Stored data

--- START ---

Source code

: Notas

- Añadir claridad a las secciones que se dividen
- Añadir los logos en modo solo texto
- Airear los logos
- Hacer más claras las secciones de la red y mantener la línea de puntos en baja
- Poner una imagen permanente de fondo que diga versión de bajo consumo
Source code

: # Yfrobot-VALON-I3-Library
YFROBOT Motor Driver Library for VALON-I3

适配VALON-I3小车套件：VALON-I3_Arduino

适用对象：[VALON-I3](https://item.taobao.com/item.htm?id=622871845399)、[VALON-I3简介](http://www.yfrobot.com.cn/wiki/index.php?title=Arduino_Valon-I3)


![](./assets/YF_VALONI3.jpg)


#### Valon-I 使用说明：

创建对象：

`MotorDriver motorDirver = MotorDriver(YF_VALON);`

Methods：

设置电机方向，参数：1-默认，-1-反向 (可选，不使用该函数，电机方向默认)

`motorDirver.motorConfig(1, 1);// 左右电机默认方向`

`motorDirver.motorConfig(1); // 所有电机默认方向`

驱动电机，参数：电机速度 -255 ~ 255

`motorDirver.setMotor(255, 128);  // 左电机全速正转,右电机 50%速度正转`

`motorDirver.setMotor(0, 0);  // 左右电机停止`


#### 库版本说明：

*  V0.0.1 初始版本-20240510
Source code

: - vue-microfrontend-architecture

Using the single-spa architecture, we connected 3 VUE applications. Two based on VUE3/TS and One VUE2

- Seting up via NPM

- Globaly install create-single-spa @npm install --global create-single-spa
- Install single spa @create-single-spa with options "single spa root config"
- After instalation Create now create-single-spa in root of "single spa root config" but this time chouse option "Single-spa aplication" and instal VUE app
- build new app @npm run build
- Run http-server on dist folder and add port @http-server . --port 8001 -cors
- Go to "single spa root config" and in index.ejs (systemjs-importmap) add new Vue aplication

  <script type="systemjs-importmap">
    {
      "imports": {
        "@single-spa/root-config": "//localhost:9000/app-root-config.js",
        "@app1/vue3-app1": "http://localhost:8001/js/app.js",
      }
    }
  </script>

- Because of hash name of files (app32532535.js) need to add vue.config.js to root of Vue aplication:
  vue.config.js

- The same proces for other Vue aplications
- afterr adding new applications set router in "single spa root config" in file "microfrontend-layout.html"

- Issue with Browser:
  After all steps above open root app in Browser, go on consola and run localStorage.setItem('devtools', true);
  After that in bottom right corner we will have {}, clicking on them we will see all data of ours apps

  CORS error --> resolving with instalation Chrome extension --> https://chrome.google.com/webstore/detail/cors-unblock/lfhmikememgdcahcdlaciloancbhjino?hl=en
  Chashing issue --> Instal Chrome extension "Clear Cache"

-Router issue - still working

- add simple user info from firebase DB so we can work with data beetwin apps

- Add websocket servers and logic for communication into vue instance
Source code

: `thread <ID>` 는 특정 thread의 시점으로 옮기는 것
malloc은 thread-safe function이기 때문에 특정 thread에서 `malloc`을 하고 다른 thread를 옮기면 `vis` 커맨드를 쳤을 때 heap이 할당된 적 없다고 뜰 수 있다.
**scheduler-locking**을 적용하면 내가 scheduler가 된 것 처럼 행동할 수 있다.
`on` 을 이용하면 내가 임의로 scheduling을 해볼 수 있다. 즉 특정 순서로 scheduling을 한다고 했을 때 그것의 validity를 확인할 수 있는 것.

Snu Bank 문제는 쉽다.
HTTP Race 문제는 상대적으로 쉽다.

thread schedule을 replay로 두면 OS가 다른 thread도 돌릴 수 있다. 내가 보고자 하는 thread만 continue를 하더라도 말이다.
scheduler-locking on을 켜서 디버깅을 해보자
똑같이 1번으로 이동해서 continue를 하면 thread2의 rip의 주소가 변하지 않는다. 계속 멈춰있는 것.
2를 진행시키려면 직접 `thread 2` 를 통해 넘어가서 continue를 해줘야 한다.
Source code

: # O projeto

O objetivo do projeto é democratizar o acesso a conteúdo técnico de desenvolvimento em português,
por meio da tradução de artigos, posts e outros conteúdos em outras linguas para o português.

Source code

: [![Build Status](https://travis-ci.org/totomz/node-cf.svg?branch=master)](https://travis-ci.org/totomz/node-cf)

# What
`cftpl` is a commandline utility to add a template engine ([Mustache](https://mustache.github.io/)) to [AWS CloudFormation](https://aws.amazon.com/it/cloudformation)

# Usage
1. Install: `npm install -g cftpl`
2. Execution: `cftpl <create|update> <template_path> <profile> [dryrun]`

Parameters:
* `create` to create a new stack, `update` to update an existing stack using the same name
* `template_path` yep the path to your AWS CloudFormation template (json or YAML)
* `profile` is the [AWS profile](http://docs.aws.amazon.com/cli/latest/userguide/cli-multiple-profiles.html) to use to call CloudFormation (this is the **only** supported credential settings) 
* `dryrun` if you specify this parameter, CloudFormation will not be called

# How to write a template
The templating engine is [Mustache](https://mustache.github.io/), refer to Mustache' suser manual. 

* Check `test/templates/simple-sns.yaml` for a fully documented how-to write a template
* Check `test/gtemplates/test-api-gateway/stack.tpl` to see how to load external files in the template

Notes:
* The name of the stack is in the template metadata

--- END ---

#### [Exercise objective]
Print all of the data exactly as it was given.

#### [Result]
Source code

: Notas

- Añadir claridad a las secciones que se dividen
- Añadir los logos en modo solo texto
- Airear los logos
- Hacer más claras las secciones de la red y mantener la línea de puntos en baja
- Poner una imagen permanente de fondo que diga versión de bajo consumo
Source code

: # Yfrobot-VALON-I3-Library
YFROBOT Motor Driver Library for VALON-I3

适配VALON-I3小车套件：VALON-I3_Arduino

适用对象：[VALON-I3](https://item.taobao.com/item.htm?id=622871845399)、[VALON-I3简介](http://www.yfrobot.com.cn/wiki/index.php?title=Arduino_Valon-I3)


![](./assets/YF_VALONI3.jpg)


#### Valon-I 使用说明：

创建对象：

`MotorDriver motorDirver = MotorDriver(YF_VALON);`

Methods：

设置电机方向，参数：1-默认，-1-反向 (可选，不使用该函数，电机方向默认)

`motorDirver.motorConfig(1, 1);// 左右电机默认方向`

`motorDirver.motorConfig(1); // 所有电机默认方向`

驱动电机，参数：电机速度 -255 ~ 255

`motorDirver.setMotor(255, 128);  // 左电机全速正转,右电机 50%速度正转`

`motorDirver.setMotor(0, 0);  // 左右电机停止`


#### 库版本说明：

*  V0.0.1 初始版本-20240510
Source code

: - vue-microfrontend-architecture

Using the single-spa architecture, we connected 3 VUE applications. Two based on VUE3/TS and One VUE2

- Seting up via NPM

- Globaly install create-single-spa @npm install --global create-single-spa
- Install single spa @create-single-spa with options "single spa root config"
- After instalation Create now create-single-spa in root of "single spa root config" but this time chouse option "Single-spa aplication" and instal VUE app
- build new app @npm run build
- Run http-server on dist folder and add port @http-server . --port 8001 -cors
- Go to "single spa root config" and in index.ejs (systemjs-importmap) add new Vue aplication

  <script type="systemjs-importmap">
    {
      "imports": {
        "@single-spa/root-config": "//localhost:9000/app-root-config.js",
        "@app1/vue3-app1": "http://localhost:8001/js/app.js",
      }
    }
  </script>

- Because of hash name of files (app32532535.js) need to add vue.config.js to root of Vue aplication:
  vue.config.js

- The same proces for other Vue aplications
- afterr adding new applications set router in "single spa root config" in file "microfrontend-layout.html"

- Issue with Browser:
  After all steps above open root app in Browser, go on consola and run localStorage.setItem('devtools', true);
  After that in bottom right corner we will have {}, clicking on them we will see all data of ours apps

  CORS error --> resolving with instalation Chrome extension --> https://chrome.google.com/webstore/detail/cors-unblock/lfhmikememgdcahcdlaciloancbhjino?hl=en
  Chashing issue --> Instal Chrome extension "Clear Cache"

-Router issue - still working

- add simple user info from firebase DB so we can work with data beetwin apps

- Add websocket servers and logic for communication into vue instance
Source code

: `thread <ID>` 는 특정 thread의 시점으로 옮기는 것
malloc은 thread-safe function이기 때문에 특정 thread에서 `malloc`을 하고 다른 thread를 옮기면 `vis` 커맨드를 쳤을 때 heap이 할당된 적 없다고 뜰 수 있다.
**scheduler-locking**을 적용하면 내가 scheduler가 된 것 처럼 행동할 수 있다.
`on` 을 이용하면 내가 임의로 scheduling을 해볼 수 있다. 즉 특정 순서로 scheduling을 한다고 했을 때 그것의 validity를 확인할 수 있는 것.

Snu Bank 문제는 쉽다.
HTTP Race 문제는 상대적으로 쉽다.

thread schedule을 replay로 두면 OS가 다른 thread도 돌릴 수 있다. 내가 보고자 하는 thread만 continue를 하더라도 말이다.
scheduler-locking on을 켜서 디버깅을 해보자
똑같이 1번으로 이동해서 continue를 하면 thread2의 rip의 주소가 변하지 않는다. 계속 멈춰있는 것.
2를 진행시키려면 직접 `thread 2` 를 통해 넘어가서 continue를 해줘야 한다.
Source code

: # O projeto

O objetivo do projeto é democratizar o acesso a conteúdo técnico de desenvolvimento em português,
por meio da tradução de artigos, posts e outros conteúdos em outras linguas para o português.

Source code

: [![Build Status](https://travis-ci.org/totomz/node-cf.svg?branch=master)](https://travis-ci.org/totomz/node-cf)

# What
`cftpl` is a commandline utility to add a template engine ([Mustache](https://mustache.github.io/)) to [AWS CloudFormation](https://aws.amazon.com/it/cloudformation)

# Usage
1. Install: `npm install -g cftpl`
2. Execution: `cftpl <create|update> <template_path> <profile> [dryrun]`

Parameters:
* `create` to create a new stack, `update` to update an existing stack using the same name
* `template_path` yep the path to your AWS CloudFormation template (json or YAML)
* `profile` is the [AWS profile](http://docs.aws.amazon.com/cli/latest/userguide/cli-multiple-profiles.html) to use to call CloudFormation (this is the **only** supported credential settings) 
* `dryrun` if you specify this parameter, CloudFormation will not be called

# How to write a template
The templating engine is [Mustache](https://mustache.github.io/), refer to Mustache' suser manual. 

* Check `test/templates/simple-sns.yaml` for a fully documented how-to write a template
* Check `test/gtemplates/test-api-gateway/stack.tpl` to see how to load external files in the template

Notes:
* The name of the stack is in the template metadata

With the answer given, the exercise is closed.